Cities use a number of incentives to lure businesses or keep them there. They may reduce or even suspend tax collections of businesses for years, or transfer tax receipts directly to developers and employers. Another popular approach is to agree to spend any tax revenue from projects to improve the surrounding areas. That spending then benefits the companies that set up shop, directly or indirectly.

The choices can be difficult, because cities have to compete against rivals in neighboring states for investments that could create jobs. If they don’t bid aggressively, they could lose out entirely. But being too aggressive means missing out on tax revenue.

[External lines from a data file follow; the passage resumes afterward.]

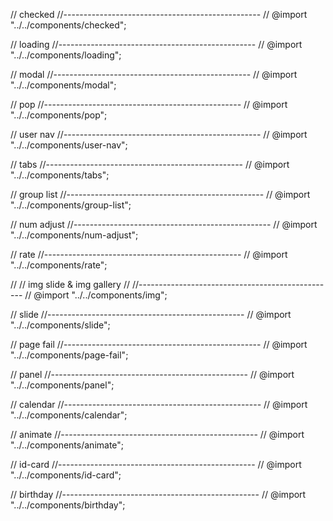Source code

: // checked
//-------------------------------------------------
// @import "../../components/checked";

// loading
//-------------------------------------------------
// @import "../../components/loading";

// modal
//-------------------------------------------------
// @import "../../components/modal";

// pop
//-------------------------------------------------
// @import "../../components/pop";

// user nav
//-------------------------------------------------
// @import "../../components/user-nav";

// tabs
//-------------------------------------------------
// @import "../../components/tabs";

// group list
//-------------------------------------------------
// @import "../../components/group-list";



// num adjust
//-------------------------------------------------
// @import "../../components/num-adjust";

// rate
//-------------------------------------------------
// @import "../../components/rate";


// // img slide & img gallery
// //-------------------------------------------------
// @import "../../components/img";

// slide
//-------------------------------------------------
// @import "../../components/slide";

// page fail
//-------------------------------------------------
// @import "../../components/page-fail";



// panel
//-------------------------------------------------
// @import "../../components/panel";

// calendar
//-------------------------------------------------
// @import "../../components/calendar";

// animate
//-------------------------------------------------
// @import "../../components/animate";

// id-card
//-------------------------------------------------
// @import "../../components/id-card";

// birthday
//-------------------------------------------------
// @import "../../components/birthday";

“Anything that gives more transparency to what a government is doing and what is behind government finances, I’m all for it,” said Hugh McGuirk, head of mutual-fund company T. Rowe Price GroupInc.’s municipal-bond team. “If we find out that, of the potential tax revenue, they’re only realizing 60%, versus another entity that’s realizing 98% of potential, maybe they’ve been a little too generous with their tax incentives.”

In Shelby County, Tenn., which competes with neighboring Arkansas and Mississippi for many industrial and commercial businesses, Memphis and other local governments have entered into more than 500 multiyear agreements with companies like Nike Inc., typically waiving 70% and often more of the property taxes that would otherwise be owed.

In a 2013 deal with Nike, Shelby County agreed to abate $30 million of property taxes over 15 years. That was on top of $28 million that Memphis had waived. In return, the sportswear company said it would invest $301 million to expand a distribution center and improve another facility, adding 250 jobs and $8.75 million in payroll.

Nucor Corp. paid just $300 in taxes last year on property in Shelby County that ordinarily would have been taxed at $1.3 million thanks to pacts that extend out as far as 2028. One, a 15-year deal signed in 2012, involved a promise by the steelmaker to add 27 jobs and invest $113 million in its facility there.

In January, a joint economic-development board for Memphis and the county voted to give Swedish home-furnishings retailer IKEA a combined $9.5 million in tax breaks over 11 years if it builds one of its stores in the county. An IKEA spokesman said the company plans to break ground this fall and open the store a year later. Spokesmen for Nucor and Nike declined to comment.

Absent such agreements, the county’s overall tax rate could be reduced, said Shelby County Trustee David Lenoir, who collects the county’s taxes, to about $4.07 from the current $4.37 per $100 of assessed property value. For a house assessed at $100,000, that would amount to a $300-a-year tax cut.

“It is a significant amount,” Mr. Lenoir said.

County economic-development officials said the incentives have paid off. The joint city-county economic development agency that negotiates many of the tax-incentive agreements estimates that they have created or saved nearly 9,500 jobs and spurred $2 billion in capital investment since 2011, in the process generating another $715 million in tax revenue. The estimate includes partial payments by the companies and a computer model’s projection of the taxes that will be generated by newly hired employees and the businesses they patronize.

Critics of economic-development incentives say such calculations are only as good as the assumptions that underlie them.

Chicago, meanwhile, has announced plans to eliminate some of the tax districts and freeze spending at others. In Belleville, Mayor Mark Eckert said the city’s special tax districts are critical to its economic health. With neighboring troubled East St. Louis, Ill., Belleville has had to fight to retain car dealerships and other businesses.